YOUR ASSIGNMENT:
Your task is to restate the data word for word.

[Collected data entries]
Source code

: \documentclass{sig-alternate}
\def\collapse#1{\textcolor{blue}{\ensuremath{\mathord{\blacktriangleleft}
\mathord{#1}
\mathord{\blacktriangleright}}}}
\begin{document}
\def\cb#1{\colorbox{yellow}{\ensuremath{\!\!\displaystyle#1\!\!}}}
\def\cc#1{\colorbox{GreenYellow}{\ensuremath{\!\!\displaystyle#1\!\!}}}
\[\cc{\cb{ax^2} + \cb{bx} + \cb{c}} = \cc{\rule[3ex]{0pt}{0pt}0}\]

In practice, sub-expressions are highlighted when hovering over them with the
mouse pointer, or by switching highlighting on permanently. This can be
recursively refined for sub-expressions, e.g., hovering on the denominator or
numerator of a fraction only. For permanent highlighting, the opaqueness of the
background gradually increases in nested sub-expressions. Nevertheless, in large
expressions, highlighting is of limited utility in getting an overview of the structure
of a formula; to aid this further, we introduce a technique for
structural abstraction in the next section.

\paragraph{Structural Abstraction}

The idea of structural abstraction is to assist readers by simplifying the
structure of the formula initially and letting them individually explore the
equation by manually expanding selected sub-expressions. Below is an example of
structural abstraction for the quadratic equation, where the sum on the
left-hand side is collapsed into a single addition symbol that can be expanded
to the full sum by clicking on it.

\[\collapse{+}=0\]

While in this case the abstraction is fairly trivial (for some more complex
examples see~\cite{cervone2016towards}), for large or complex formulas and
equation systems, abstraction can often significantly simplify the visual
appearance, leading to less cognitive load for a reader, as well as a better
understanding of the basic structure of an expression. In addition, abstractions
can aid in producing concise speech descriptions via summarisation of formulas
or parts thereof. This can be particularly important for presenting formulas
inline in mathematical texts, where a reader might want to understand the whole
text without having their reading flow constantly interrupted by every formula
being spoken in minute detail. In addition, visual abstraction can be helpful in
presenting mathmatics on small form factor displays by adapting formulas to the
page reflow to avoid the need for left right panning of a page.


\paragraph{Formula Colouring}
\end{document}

OUTPUT BELOW:
Source code

: \documentclass{sig-alternate}
\def\collapse#1{\textcolor{blue}{\ensuremath{\mathord{\blacktriangleleft}
\mathord{#1}
\mathord{\blacktriangleright}}}}
\begin{document}
\def\cb#1{\colorbox{yellow}{\ensuremath{\!\!\displaystyle#1\!\!}}}
\def\cc#1{\colorbox{GreenYellow}{\ensuremath{\!\!\displaystyle#1\!\!}}}
\[\cc{\cb{ax^2} + \cb{bx} + \cb{c}} = \cc{\rule[3ex]{0pt}{0pt}0}\]

In practice, sub-expressions are highlighted when hovering over them with the
mouse pointer, or by switching highlighting on permanently. This can be
recursively refined for sub-expressions, e.g., hovering on the denominator or
numerator of a fraction only. For permanent highlighting, the opaqueness of the
background gradually increases in nested sub-expressions. Nevertheless, in large
expressions, highlighting is of limited utility in getting an overview of the structure
of a formula; to aid this further, we introduce a technique for
structural abstraction in the next section.

\paragraph{Structural Abstraction}

The idea of structural abstraction is to assist readers by simplifying the
structure of the formula initially and letting them individually explore the
equation by manually expanding selected sub-expressions. Below is an example of
structural abstraction for the quadratic equation, where the sum on the
left-hand side is collapsed into a single addition symbol that can be expanded
to the full sum by clicking on it.

\[\collapse{+}=0\]

While in this case the abstraction is fairly trivial (for some more complex
examples see~\cite{cervone2016towards}), for large or complex formulas and
equation systems, abstraction can often significantly simplify the visual
appearance, leading to less cognitive load for a reader, as well as a better
understanding of the basic structure of an expression. In addition, abstractions
can aid in producing concise speech descriptions via summarisation of formulas
or parts thereof. This can be particularly important for presenting formulas
inline in mathematical texts, where a reader might want to understand the whole
text without having their reading flow constantly interrupted by every formula
being spoken in minute detail. In addition, visual abstraction can be helpful in
presenting mathmatics on small form factor displays by adapting formulas to the
page reflow to avoid the need for left right panning of a page.


\paragraph{Formula Colouring}
\end{document}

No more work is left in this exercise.